If only Denny would lift himself out of his black mood. He thought all her activities a waste of time but he did nothing except work and drink, not playing any sport, growing fat and driving coal lorries, which he said was demeaning.
‘One day it’ll all be yours,’ she offered in sympathy, but he just shrugged.
‘I’m just a glorified coal man.’ He couldn’t get over being dropped by the Grasshoppers. He hated Pete Walsh, the coach, Lee’s husband, and by extension all the Winstanleys.
She suggested he do something useful, like training up youngsters into a team, talentspotting, but he dismissed each idea with a withering look.
They were drifting apart and it scared her, but now they had a fabulous night to look forward to, a chance to be a couple again.
Joy cut out her material into a shift with a low back with a bow at the base and a long kick vent to show off her legs. She’d found a silk wrap to tone in among her mother’s collection, and the feel of the silk and the sensuous colours made her yearn for the country of her birth. She could style her hair, thick and lustrous, into the traditional Burmese bun at the nape of her neck, and pin a corsage into it for effect. She wanted Denny to see her at her best. They were young and had all their life together ahead of them. Joy shivered. Why did that thought no longer give her any comfort at all?
Connie was struggling to summon up any enthusiasm for Rosa’s wedding, and it wasn’t because of Marty. She’d met him twice since he flew back and there was nothing there between them. He’d been kind and brotherly to her, she could see that now, never besotted or in love. In fact he’d humoured her but when she saw him gaze down at Rosa, his eyes lit up with adoration and sparkle. They had found something in each other and it glowed off them. If only she could be sure that Anna was not his child. Should she tell him but say
that Anna could be Lorne Dobson’s girl? It was just too shameful to discuss.

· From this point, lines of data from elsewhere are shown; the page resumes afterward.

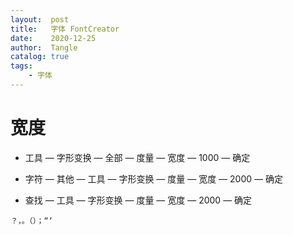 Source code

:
 ```yaml
---
layout:  post
title:   字体 FontCreator
date:    2020-12-25
author:  Tangle
catalog: true
tags:
    - 字体
---
```



# 宽度

- 工具 — 字形变换 — 全部 — 度量 — 宽度 — 1000 — 确定

- 字符 — 其他 — 工具 — 字形变换 — 度量 — 宽度 — 2000 — 确定

- 查找 — 工具 — 字形变换 — 度量 — 宽度 — 2000 — 确定

```
？，。（）；“‘
```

Now it was May and this time last year … it was all so raw and sore and secret. No wonder she couldn’t be bothered to find a new dress. She’d no money, but Gran was determined she’d not let the side down.
‘You’re only young once, treat yourself,’ she said, shoving a pile of notes into her hand. It was conscience money, Connie thought: too much and too late. If only she’d been so generous last year, then life would be different all round. It was hard not to be resentful. ‘Get something nice from Whiteleys,’ Gran ordered and Connie did. Neville would moan if she turned up like second-hand Rose.

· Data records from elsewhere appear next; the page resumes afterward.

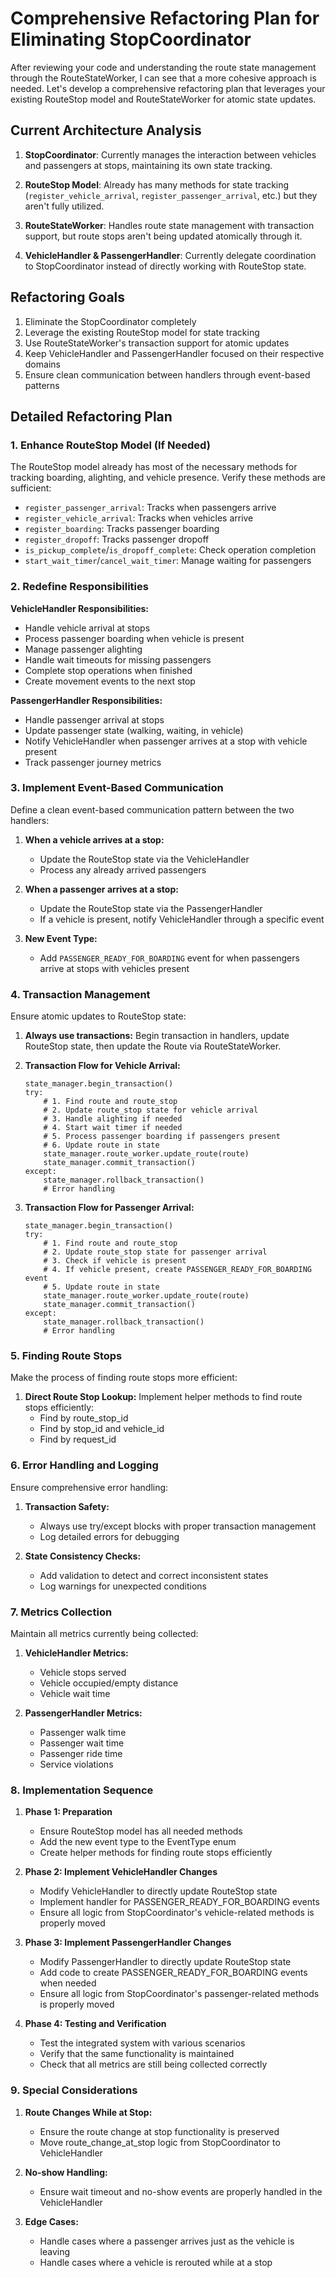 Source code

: # Comprehensive Refactoring Plan for Eliminating StopCoordinator

After reviewing your code and understanding the route state management through the RouteStateWorker, I can see that a more cohesive approach is needed. Let's develop a comprehensive refactoring plan that leverages your existing RouteStop model and RouteStateWorker for atomic state updates.

## Current Architecture Analysis

1. **StopCoordinator**: Currently manages the interaction between vehicles and passengers at stops, maintaining its own state tracking.

2. **RouteStop Model**: Already has many methods for state tracking (`register_vehicle_arrival`, `register_passenger_arrival`, etc.) but they aren't fully utilized.

3. **RouteStateWorker**: Handles route state management with transaction support, but route stops aren't being updated atomically through it.

4. **VehicleHandler & PassengerHandler**: Currently delegate coordination to StopCoordinator instead of directly working with RouteStop state.

## Refactoring Goals

1. Eliminate the StopCoordinator completely
2. Leverage the existing RouteStop model for state tracking
3. Use RouteStateWorker's transaction support for atomic updates
4. Keep VehicleHandler and PassengerHandler focused on their respective domains
5. Ensure clean communication between handlers through event-based patterns

## Detailed Refactoring Plan

### 1. Enhance RouteStop Model (If Needed)

The RouteStop model already has most of the necessary methods for tracking boarding, alighting, and vehicle presence. Verify these methods are sufficient:

- `register_passenger_arrival`: Tracks when passengers arrive
- `register_vehicle_arrival`: Tracks when vehicles arrive
- `register_boarding`: Tracks passenger boarding
- `register_dropoff`: Tracks passenger dropoff
- `is_pickup_complete`/`is_dropoff_complete`: Check operation completion
- `start_wait_timer`/`cancel_wait_timer`: Manage waiting for passengers

### 2. Redefine Responsibilities

**VehicleHandler Responsibilities:**
- Handle vehicle arrival at stops
- Process passenger boarding when vehicle is present
- Manage passenger alighting
- Handle wait timeouts for missing passengers
- Complete stop operations when finished
- Create movement events to the next stop

**PassengerHandler Responsibilities:**
- Handle passenger arrival at stops
- Update passenger state (walking, waiting, in vehicle)
- Notify VehicleHandler when passenger arrives at a stop with vehicle present
- Track passenger journey metrics

### 3. Implement Event-Based Communication

Define a clean event-based communication pattern between the two handlers:

1. **When a vehicle arrives at a stop:**
   - Update the RouteStop state via the VehicleHandler
   - Process any already arrived passengers

2. **When a passenger arrives at a stop:**
   - Update the RouteStop state via the PassengerHandler
   - If a vehicle is present, notify VehicleHandler through a specific event

3. **New Event Type:**
   - Add `PASSENGER_READY_FOR_BOARDING` event for when passengers arrive at stops with vehicles present

### 4. Transaction Management

Ensure atomic updates to RouteStop state:

1. **Always use transactions:** Begin transaction in handlers, update RouteStop state, then update the Route via RouteStateWorker.

2. **Transaction Flow for Vehicle Arrival:**
   ```
   state_manager.begin_transaction()
   try:
       # 1. Find route and route_stop
       # 2. Update route_stop state for vehicle arrival
       # 3. Handle alighting if needed
       # 4. Start wait timer if needed
       # 5. Process passenger boarding if passengers present
       # 6. Update route in state
       state_manager.route_worker.update_route(route)
       state_manager.commit_transaction()
   except:
       state_manager.rollback_transaction()
       # Error handling
   ```

3. **Transaction Flow for Passenger Arrival:**
   ```
   state_manager.begin_transaction()
   try:
       # 1. Find route and route_stop
       # 2. Update route_stop state for passenger arrival
       # 3. Check if vehicle is present
       # 4. If vehicle present, create PASSENGER_READY_FOR_BOARDING event
       # 5. Update route in state
       state_manager.route_worker.update_route(route)
       state_manager.commit_transaction()
   except:
       state_manager.rollback_transaction()
       # Error handling
   ```

### 5. Finding Route Stops

Make the process of finding route stops more efficient:

1. **Direct Route Stop Lookup:**
   Implement helper methods to find route stops efficiently:
   - Find by route_stop_id
   - Find by stop_id and vehicle_id
   - Find by request_id

### 6. Error Handling and Logging

Ensure comprehensive error handling:

1. **Transaction Safety:**
   - Always use try/except blocks with proper transaction management
   - Log detailed errors for debugging

2. **State Consistency Checks:**
   - Add validation to detect and correct inconsistent states
   - Log warnings for unexpected conditions

### 7. Metrics Collection

Maintain all metrics currently being collected:

1. **VehicleHandler Metrics:**
   - Vehicle stops served
   - Vehicle occupied/empty distance
   - Vehicle wait time

2. **PassengerHandler Metrics:**
   - Passenger walk time
   - Passenger wait time
   - Passenger ride time
   - Service violations

### 8. Implementation Sequence

1. **Phase 1: Preparation**
   - Ensure RouteStop model has all needed methods
   - Add the new event type to the EventType enum
   - Create helper methods for finding route stops efficiently

2. **Phase 2: Implement VehicleHandler Changes**
   - Modify VehicleHandler to directly update RouteStop state
   - Implement handler for PASSENGER_READY_FOR_BOARDING events
   - Ensure all logic from StopCoordinator's vehicle-related methods is properly moved

3. **Phase 3: Implement PassengerHandler Changes**
   - Modify PassengerHandler to directly update RouteStop state
   - Add code to create PASSENGER_READY_FOR_BOARDING events when needed
   - Ensure all logic from StopCoordinator's passenger-related methods is properly moved

4. **Phase 4: Testing and Verification**
   - Test the integrated system with various scenarios
   - Verify that the same functionality is maintained
   - Check that all metrics are still being collected correctly

### 9. Special Considerations

1. **Route Changes While at Stop:**
   - Ensure the route change at stop functionality is preserved
   - Move route_change_at_stop logic from StopCoordinator to VehicleHandler

2. **No-show Handling:**
   - Ensure wait timeout and no-show events are properly handled in the VehicleHandler

3. **Edge Cases:**
   - Handle cases where a passenger arrives just as the vehicle is leaving
   - Handle cases where a vehicle is rerouted while at a stop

She found a turquoise-blue lacy slip dress with a matching coat. It was short and showed off her long legs. She’d had her ears pierced and treated herself to some long dangling turquoise and silver earrings and some pretty silver T-shaped shoes to flash up the outfit. Mustn’t let the side down. They’d all be there: Su and Maria, Queenie Quigley, all the old Olive Oil Club faithfuls, except one of them was missing.
If only Mama were here to enjoy this fashion parade. Her absence was so powerful in this rotten year, but at least Rosa’s big wedding would cap it off with something more cheerful.
25
Oh, What a Night!
Rosa stood back from the long mirror, puzzled at her reflection. Who was this stranger looking back at her, this elegant woman with eyes flashing like jet? Serafina was lifting up her dress at the back, trying to be the perfect bridesmaid.
She was glad she’d held out about the puffed-out wedding dress. She was already a married woman but she’d given into Maria’s chunterings that no daughter of hers was going down the aisle in a mini-dress, showing next week’s washing. They’d fought and cursed, slammed doors and stormed out, made up and compromised on this beautiful oyster-white fitted evening dress with crystal beading over the fitted bodice and a tight skirt gathered in the back into a fishtail net concoction. It was theatrical, thanks to Dilly Sherman, who’d found just the right boutique in King Street, Manchester.